**Required work:** Search the entries for the word "path". Copy each line in which it is found.

══════════════════════════════

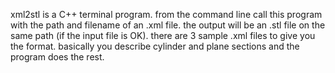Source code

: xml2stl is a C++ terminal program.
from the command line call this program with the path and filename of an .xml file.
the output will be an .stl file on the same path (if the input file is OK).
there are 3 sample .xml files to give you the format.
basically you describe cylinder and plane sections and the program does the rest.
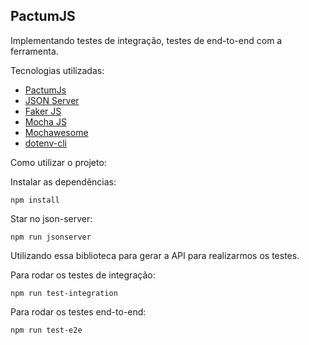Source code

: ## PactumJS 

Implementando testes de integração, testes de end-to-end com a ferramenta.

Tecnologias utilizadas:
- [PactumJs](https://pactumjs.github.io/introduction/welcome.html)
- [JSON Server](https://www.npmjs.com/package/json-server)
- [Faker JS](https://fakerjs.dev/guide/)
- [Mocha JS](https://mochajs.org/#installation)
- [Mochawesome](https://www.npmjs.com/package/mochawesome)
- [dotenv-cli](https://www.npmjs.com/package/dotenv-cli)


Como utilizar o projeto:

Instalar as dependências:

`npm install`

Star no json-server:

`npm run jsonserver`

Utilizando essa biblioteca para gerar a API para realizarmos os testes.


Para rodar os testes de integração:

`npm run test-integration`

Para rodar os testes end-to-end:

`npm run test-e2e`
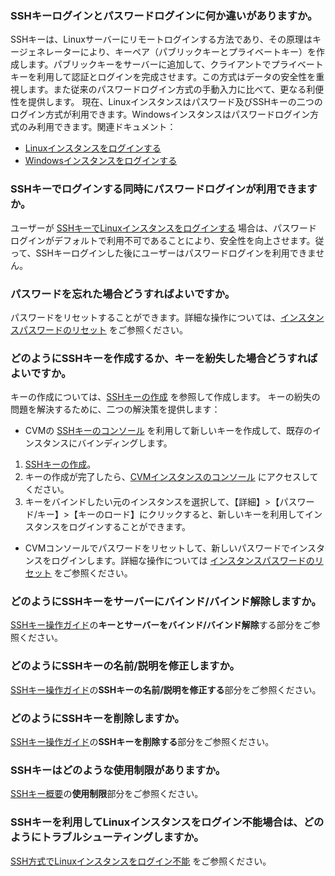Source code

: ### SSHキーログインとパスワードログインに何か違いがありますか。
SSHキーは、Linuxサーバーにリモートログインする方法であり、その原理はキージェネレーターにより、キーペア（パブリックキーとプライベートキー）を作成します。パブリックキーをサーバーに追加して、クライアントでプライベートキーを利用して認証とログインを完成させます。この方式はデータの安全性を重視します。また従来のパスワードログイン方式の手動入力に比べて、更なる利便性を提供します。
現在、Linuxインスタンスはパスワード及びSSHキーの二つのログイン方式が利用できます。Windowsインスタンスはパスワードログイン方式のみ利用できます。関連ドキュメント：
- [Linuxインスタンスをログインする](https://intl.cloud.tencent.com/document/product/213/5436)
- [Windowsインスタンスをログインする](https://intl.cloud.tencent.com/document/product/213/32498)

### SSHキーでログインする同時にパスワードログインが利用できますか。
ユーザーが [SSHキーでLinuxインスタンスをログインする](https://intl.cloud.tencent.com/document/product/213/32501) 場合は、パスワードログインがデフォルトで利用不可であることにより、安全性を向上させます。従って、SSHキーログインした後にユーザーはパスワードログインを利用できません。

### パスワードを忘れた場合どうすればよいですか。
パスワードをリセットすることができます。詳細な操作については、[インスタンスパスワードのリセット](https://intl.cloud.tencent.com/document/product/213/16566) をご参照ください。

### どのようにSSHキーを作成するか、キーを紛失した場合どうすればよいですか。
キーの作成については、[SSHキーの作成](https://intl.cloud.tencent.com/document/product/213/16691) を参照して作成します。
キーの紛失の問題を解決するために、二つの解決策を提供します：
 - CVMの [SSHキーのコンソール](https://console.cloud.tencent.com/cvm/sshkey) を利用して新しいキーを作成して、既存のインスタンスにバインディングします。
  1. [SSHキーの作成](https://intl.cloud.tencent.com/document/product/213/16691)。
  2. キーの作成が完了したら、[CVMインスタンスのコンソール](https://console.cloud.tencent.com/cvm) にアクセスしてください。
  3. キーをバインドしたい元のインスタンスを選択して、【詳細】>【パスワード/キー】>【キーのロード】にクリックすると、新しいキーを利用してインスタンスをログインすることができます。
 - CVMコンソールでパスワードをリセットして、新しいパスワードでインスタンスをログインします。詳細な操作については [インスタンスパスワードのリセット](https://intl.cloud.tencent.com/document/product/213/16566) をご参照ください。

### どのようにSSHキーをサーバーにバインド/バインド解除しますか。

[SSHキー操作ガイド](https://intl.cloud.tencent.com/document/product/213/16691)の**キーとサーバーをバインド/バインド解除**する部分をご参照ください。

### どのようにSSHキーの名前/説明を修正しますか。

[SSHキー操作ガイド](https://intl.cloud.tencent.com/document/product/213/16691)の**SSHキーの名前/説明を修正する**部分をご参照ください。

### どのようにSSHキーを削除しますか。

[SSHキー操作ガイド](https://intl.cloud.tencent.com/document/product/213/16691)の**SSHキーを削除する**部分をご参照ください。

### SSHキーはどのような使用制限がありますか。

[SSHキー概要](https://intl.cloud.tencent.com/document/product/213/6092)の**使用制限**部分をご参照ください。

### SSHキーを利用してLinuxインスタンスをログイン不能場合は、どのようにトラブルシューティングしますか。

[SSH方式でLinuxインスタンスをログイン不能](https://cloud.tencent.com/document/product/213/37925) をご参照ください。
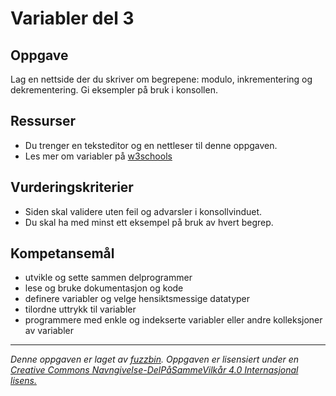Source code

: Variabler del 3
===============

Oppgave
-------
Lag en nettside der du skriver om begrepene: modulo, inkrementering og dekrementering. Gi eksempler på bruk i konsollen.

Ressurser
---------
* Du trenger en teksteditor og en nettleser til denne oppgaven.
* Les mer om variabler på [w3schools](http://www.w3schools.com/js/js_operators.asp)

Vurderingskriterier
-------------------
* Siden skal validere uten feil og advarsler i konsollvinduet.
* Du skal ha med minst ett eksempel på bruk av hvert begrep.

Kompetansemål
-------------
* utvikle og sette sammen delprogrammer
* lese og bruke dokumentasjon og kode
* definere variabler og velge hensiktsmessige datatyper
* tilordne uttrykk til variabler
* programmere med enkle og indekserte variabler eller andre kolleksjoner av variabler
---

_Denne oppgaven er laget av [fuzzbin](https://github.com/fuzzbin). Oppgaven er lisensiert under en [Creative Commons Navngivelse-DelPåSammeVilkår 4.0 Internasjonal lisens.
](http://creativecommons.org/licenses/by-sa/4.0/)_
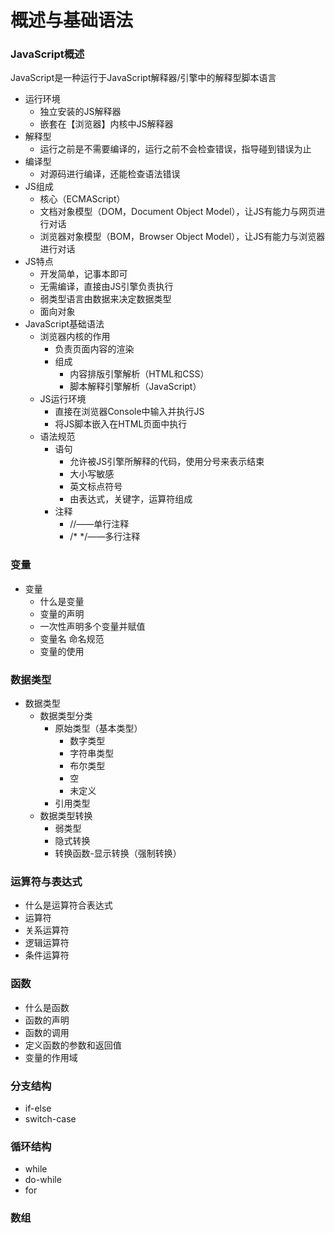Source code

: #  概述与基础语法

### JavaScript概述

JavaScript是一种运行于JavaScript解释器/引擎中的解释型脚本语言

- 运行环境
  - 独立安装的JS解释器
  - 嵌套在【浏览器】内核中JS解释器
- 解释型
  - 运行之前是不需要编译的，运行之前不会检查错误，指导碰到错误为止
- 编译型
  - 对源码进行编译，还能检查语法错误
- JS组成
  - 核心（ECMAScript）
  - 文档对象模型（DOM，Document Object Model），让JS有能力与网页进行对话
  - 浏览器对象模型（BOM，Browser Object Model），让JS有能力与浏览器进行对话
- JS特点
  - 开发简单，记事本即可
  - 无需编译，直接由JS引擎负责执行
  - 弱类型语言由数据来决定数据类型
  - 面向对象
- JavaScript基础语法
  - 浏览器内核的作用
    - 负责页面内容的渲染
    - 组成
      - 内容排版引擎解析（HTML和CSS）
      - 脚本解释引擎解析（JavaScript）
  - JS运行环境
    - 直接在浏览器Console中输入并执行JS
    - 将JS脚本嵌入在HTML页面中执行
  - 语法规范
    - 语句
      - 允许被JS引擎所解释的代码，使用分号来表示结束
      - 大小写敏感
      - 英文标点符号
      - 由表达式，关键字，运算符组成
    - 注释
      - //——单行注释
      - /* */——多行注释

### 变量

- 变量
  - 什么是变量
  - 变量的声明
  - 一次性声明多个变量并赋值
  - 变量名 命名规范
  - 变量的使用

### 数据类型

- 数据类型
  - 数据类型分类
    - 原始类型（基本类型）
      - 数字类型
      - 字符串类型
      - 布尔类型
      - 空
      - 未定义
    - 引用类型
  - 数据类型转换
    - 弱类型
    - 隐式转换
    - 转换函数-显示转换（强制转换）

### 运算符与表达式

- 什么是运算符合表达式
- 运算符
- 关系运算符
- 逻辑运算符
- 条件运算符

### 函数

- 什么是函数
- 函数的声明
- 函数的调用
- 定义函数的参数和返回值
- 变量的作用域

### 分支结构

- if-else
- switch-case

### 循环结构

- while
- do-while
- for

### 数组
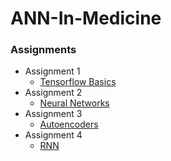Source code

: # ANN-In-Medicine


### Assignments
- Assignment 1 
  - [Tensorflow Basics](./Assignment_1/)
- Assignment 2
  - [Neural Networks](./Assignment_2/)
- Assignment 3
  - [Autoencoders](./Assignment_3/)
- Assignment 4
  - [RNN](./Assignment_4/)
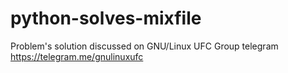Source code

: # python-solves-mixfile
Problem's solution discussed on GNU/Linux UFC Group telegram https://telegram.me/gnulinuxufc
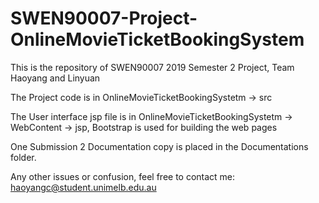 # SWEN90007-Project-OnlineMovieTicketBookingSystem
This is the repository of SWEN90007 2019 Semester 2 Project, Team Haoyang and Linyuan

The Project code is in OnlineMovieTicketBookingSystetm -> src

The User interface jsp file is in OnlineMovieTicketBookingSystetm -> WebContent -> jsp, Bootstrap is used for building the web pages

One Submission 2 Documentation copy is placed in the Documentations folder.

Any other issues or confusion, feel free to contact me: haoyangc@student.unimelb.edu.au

══════════════════════════════

**Exercise output:**
from the command line call this program with the path and filename of an .xml file.
the output will be an .stl file on the same path (if the input file is OK).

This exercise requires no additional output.